#### [TASK PROMPT]
Your answer must consist solely of the line containing "## Inherited properties" and all subsequent lines through the end of the entries, reproduced exactly.

#### [PROVIDED INFORMATION]
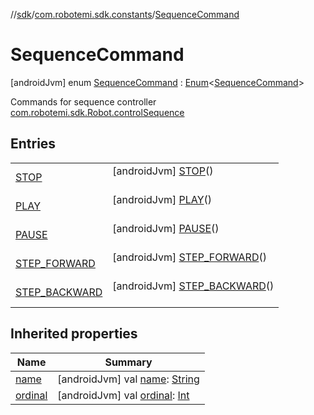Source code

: //[sdk](../../../index.md)/[com.robotemi.sdk.constants](../index.md)/[SequenceCommand](index.md)



# SequenceCommand  
 [androidJvm] enum [SequenceCommand](index.md) : [Enum](https://kotlinlang.org/api/latest/jvm/stdlib/kotlin/-enum/index.html)<[SequenceCommand](index.md)> 

Commands for sequence controller [com.robotemi.sdk.Robot.controlSequence](../../com.robotemi.sdk/-robot/control-sequence.md)

   


## Entries  
  
| | |
|---|---|
| <a name="com.robotemi.sdk.constants/SequenceCommand.STOP///PointingToDeclaration/"></a>[STOP](-s-t-o-p/index.md)| <a name="com.robotemi.sdk.constants/SequenceCommand.STOP///PointingToDeclaration/"></a> [androidJvm] [STOP](-s-t-o-p/index.md)()  <br>   <br>|
| <a name="com.robotemi.sdk.constants/SequenceCommand.PLAY///PointingToDeclaration/"></a>[PLAY](-p-l-a-y/index.md)| <a name="com.robotemi.sdk.constants/SequenceCommand.PLAY///PointingToDeclaration/"></a> [androidJvm] [PLAY](-p-l-a-y/index.md)()  <br>   <br>|
| <a name="com.robotemi.sdk.constants/SequenceCommand.PAUSE///PointingToDeclaration/"></a>[PAUSE](-p-a-u-s-e/index.md)| <a name="com.robotemi.sdk.constants/SequenceCommand.PAUSE///PointingToDeclaration/"></a> [androidJvm] [PAUSE](-p-a-u-s-e/index.md)()  <br>   <br>|
| <a name="com.robotemi.sdk.constants/SequenceCommand.STEP_FORWARD///PointingToDeclaration/"></a>[STEP_FORWARD](-s-t-e-p_-f-o-r-w-a-r-d/index.md)| <a name="com.robotemi.sdk.constants/SequenceCommand.STEP_FORWARD///PointingToDeclaration/"></a> [androidJvm] [STEP_FORWARD](-s-t-e-p_-f-o-r-w-a-r-d/index.md)()  <br>   <br>|
| <a name="com.robotemi.sdk.constants/SequenceCommand.STEP_BACKWARD///PointingToDeclaration/"></a>[STEP_BACKWARD](-s-t-e-p_-b-a-c-k-w-a-r-d/index.md)| <a name="com.robotemi.sdk.constants/SequenceCommand.STEP_BACKWARD///PointingToDeclaration/"></a> [androidJvm] [STEP_BACKWARD](-s-t-e-p_-b-a-c-k-w-a-r-d/index.md)()  <br>   <br>|


## Inherited properties  
  
|  Name |  Summary | 
|---|---|
| <a name="com.robotemi.sdk.constants/SequenceCommand/name/#/PointingToDeclaration/"></a>[name](index.md#%5Bcom.robotemi.sdk.constants%2FSequenceCommand%2Fname%2F%23%2FPointingToDeclaration%2F%5D%2FProperties%2F-2100633493)| <a name="com.robotemi.sdk.constants/SequenceCommand/name/#/PointingToDeclaration/"></a> [androidJvm] val [name](index.md#%5Bcom.robotemi.sdk.constants%2FSequenceCommand%2Fname%2F%23%2FPointingToDeclaration%2F%5D%2FProperties%2F-2100633493): [String](https://kotlinlang.org/api/latest/jvm/stdlib/kotlin/-string/index.html)   <br>|
| <a name="com.robotemi.sdk.constants/SequenceCommand/ordinal/#/PointingToDeclaration/"></a>[ordinal](index.md#%5Bcom.robotemi.sdk.constants%2FSequenceCommand%2Fordinal%2F%23%2FPointingToDeclaration%2F%5D%2FProperties%2F-2100633493)| <a name="com.robotemi.sdk.constants/SequenceCommand/ordinal/#/PointingToDeclaration/"></a> [androidJvm] val [ordinal](index.md#%5Bcom.robotemi.sdk.constants%2FSequenceCommand%2Fordinal%2F%23%2FPointingToDeclaration%2F%5D%2FProperties%2F-2100633493): [Int](https://kotlinlang.org/api/latest/jvm/stdlib/kotlin/-int/index.html)   <br>|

#### [OUTPUT]
## Inherited properties  
  
|  Name |  Summary | 
|---|---|
| <a name="com.robotemi.sdk.constants/SequenceCommand/name/#/PointingToDeclaration/"></a>[name](index.md#%5Bcom.robotemi.sdk.constants%2FSequenceCommand%2Fname%2F%23%2FPointingToDeclaration%2F%5D%2FProperties%2F-2100633493)| <a name="com.robotemi.sdk.constants/SequenceCommand/name/#/PointingToDeclaration/"></a> [androidJvm] val [name](index.md#%5Bcom.robotemi.sdk.constants%2FSequenceCommand%2Fname%2F%23%2FPointingToDeclaration%2F%5D%2FProperties%2F-2100633493): [String](https://kotlinlang.org/api/latest/jvm/stdlib/kotlin/-string/index.html)   <br>|
| <a name="com.robotemi.sdk.constants/SequenceCommand/ordinal/#/PointingToDeclaration/"></a>[ordinal](index.md#%5Bcom.robotemi.sdk.constants%2FSequenceCommand%2Fordinal%2F%23%2FPointingToDeclaration%2F%5D%2FProperties%2F-2100633493)| <a name="com.robotemi.sdk.constants/SequenceCommand/ordinal/#/PointingToDeclaration/"></a> [androidJvm] val [ordinal](index.md#%5Bcom.robotemi.sdk.constants%2FSequenceCommand%2Fordinal%2F%23%2FPointingToDeclaration%2F%5D%2FProperties%2F-2100633493): [Int](https://kotlinlang.org/api/latest/jvm/stdlib/kotlin/-int/index.html)   <br>|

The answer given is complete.